= YOUR ASSIGNMENT =
Although the records contain pictures, none belong in the copy: restate word for word only the lines from the one with "Use ttntunnel-in.php (maybe" through the one with "## English Global", both included.

[Source texts of formatted documents]
++++

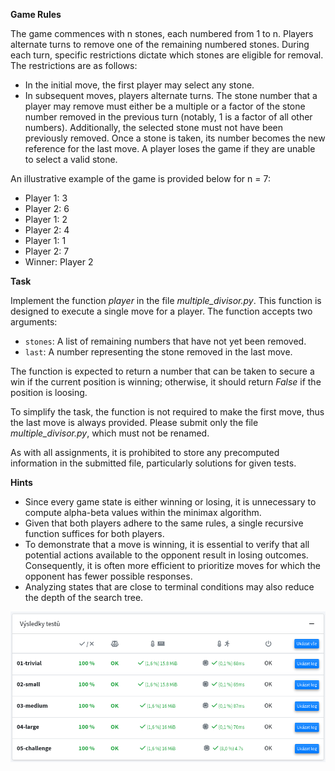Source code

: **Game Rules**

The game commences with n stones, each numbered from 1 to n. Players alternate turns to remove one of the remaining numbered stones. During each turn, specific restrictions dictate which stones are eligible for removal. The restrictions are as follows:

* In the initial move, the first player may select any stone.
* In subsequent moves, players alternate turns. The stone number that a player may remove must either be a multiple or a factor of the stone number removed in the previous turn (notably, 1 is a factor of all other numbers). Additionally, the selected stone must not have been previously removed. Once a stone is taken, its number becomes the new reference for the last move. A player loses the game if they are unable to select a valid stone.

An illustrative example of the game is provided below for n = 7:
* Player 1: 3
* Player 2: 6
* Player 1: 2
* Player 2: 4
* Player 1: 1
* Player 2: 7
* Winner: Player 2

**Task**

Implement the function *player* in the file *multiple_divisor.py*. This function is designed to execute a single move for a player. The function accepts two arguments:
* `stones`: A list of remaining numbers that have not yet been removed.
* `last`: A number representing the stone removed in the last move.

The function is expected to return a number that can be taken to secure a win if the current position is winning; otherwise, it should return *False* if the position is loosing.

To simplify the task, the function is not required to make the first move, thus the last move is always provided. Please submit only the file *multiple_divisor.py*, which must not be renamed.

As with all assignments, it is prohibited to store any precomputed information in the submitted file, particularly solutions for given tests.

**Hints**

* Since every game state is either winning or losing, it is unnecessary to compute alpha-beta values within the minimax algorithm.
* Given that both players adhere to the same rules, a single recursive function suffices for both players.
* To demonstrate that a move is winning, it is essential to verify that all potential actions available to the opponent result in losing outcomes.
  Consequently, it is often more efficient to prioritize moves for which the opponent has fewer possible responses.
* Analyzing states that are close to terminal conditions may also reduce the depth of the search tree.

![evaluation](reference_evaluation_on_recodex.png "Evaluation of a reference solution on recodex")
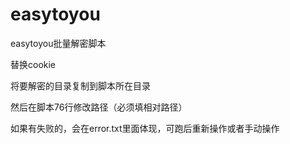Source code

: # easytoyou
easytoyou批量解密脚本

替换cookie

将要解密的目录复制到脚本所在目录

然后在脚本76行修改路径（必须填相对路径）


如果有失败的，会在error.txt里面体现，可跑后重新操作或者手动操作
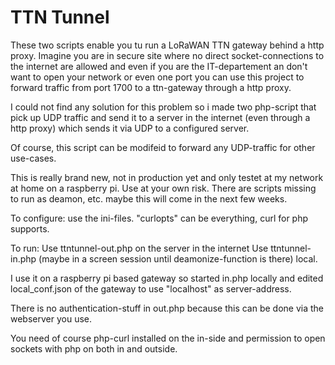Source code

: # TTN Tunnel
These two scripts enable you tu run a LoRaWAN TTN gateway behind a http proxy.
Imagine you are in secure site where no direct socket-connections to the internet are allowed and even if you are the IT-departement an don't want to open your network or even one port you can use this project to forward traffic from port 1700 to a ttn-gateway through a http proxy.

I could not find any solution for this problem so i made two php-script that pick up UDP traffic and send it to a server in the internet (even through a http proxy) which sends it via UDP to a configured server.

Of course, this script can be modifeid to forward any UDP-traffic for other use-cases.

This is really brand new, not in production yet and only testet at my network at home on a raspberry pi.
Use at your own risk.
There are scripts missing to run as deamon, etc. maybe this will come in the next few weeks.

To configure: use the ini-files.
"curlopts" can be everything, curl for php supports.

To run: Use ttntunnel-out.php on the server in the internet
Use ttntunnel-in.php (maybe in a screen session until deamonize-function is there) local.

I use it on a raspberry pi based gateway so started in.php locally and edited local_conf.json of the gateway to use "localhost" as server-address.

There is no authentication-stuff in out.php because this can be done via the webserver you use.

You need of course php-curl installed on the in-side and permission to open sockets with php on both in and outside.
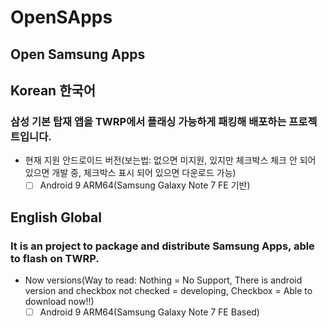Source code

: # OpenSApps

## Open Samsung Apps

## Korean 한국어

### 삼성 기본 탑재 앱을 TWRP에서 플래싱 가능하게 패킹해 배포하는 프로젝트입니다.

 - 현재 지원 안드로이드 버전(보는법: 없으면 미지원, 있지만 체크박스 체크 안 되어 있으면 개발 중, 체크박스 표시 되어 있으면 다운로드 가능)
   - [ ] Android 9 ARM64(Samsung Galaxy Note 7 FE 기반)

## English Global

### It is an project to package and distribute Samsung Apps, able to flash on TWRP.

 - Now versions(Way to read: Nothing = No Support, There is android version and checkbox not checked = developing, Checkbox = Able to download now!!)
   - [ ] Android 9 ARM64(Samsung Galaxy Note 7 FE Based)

++++

= YOUR SOLUTION =
Use ttntunnel-in.php (maybe in a screen session until deamonize-function is there) local.

I use it on a raspberry pi based gateway so started in.php locally and edited local_conf.json of the gateway to use "localhost" as server-address.

There is no authentication-stuff in out.php because this can be done via the webserver you use.

You need of course php-curl installed on the in-side and permission to open sockets with php on both in and outside.
Source code

: # OpenSApps

## Open Samsung Apps

## Korean 한국어

### 삼성 기본 탑재 앱을 TWRP에서 플래싱 가능하게 패킹해 배포하는 프로젝트입니다.

 - 현재 지원 안드로이드 버전(보는법: 없으면 미지원, 있지만 체크박스 체크 안 되어 있으면 개발 중, 체크박스 표시 되어 있으면 다운로드 가능)
   - [ ] Android 9 ARM64(Samsung Galaxy Note 7 FE 기반)

## English Global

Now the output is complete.